Prep: 25 minutes, plus soaking
Cook: 25 minutes

Ingredients

  • 125 g/ oz minced/ground pork
  • ½ tsp light soy sauce
  • ½ tsp Shaoxing rice wine
  • ½ tsp toasted sesame oil
  • 125 g/ oz fine rice noodles
  • 1 tbsp sunflower oil
  • 1 garlic clove, finely chopped
  • 2.5 cm/1 in piece of fresh root ginger, peeled and finely chopped
  • 2 spring onions/scallions, finely chopped, green parts reserved and sliced
  • 1 tsp chilli bean paste
  • 1 tbsp chopped coriander/cilantro leaves

The Shaoxing Wine Sauce

  • 1 tbsp light soy sauce
  • 1 tbsp Shaoxing rice wine
  • ½ tsp salt
  • ½ tsp sugar
  • ½ tsp toasted sesame oil
  • 240 ml/8 fl oz/1 cup chicken stock

Method

Mix the pork with the soy sauce, rice wine and sesame oil. Soak the noodles in hot water for 10 minutes until limp, then drain

Heat a wok over a high heat and add the oil. Add the garlic and ginger and fry for 10 seconds. Add the pork and stir-fry, mashing and separating it. It needs to brown and this should take around 10 minutes. Now add the spring onions/scallions and chilli paste and stir-fry for a few seconds.
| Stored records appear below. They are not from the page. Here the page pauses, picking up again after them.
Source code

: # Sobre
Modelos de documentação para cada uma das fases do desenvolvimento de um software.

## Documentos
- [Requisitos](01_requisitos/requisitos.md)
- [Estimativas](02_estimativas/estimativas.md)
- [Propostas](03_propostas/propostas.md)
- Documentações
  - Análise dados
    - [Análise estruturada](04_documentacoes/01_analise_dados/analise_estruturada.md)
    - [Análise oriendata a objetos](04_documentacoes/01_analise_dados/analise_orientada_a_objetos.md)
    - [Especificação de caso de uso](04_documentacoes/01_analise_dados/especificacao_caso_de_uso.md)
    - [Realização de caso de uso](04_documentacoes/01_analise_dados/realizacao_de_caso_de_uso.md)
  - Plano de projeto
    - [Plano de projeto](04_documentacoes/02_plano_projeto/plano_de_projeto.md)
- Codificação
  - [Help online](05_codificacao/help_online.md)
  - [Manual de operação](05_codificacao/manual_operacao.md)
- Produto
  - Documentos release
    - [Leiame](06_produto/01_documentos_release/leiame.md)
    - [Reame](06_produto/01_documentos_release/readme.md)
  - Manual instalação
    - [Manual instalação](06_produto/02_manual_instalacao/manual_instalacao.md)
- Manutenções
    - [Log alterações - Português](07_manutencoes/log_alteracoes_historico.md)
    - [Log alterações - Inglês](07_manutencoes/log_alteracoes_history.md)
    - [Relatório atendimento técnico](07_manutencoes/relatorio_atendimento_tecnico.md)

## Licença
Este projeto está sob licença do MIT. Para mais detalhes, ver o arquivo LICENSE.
Meanwhile, make the sauce by combining all the sauce ingredients. Now pour the sauce into the meat and toss the ingredients together well.

Add the noodles to the meat sauce mix and return the dish to a medium-high heat. It needs to boil. Reduce the heat to low and cook for a further 5 minutes until the noodles become soft and infused with flavour. Most of the liquid will need to evaporate.

Serve sprinkled with the sliced spring onion/scallion greens and coriander/cilantro leaves.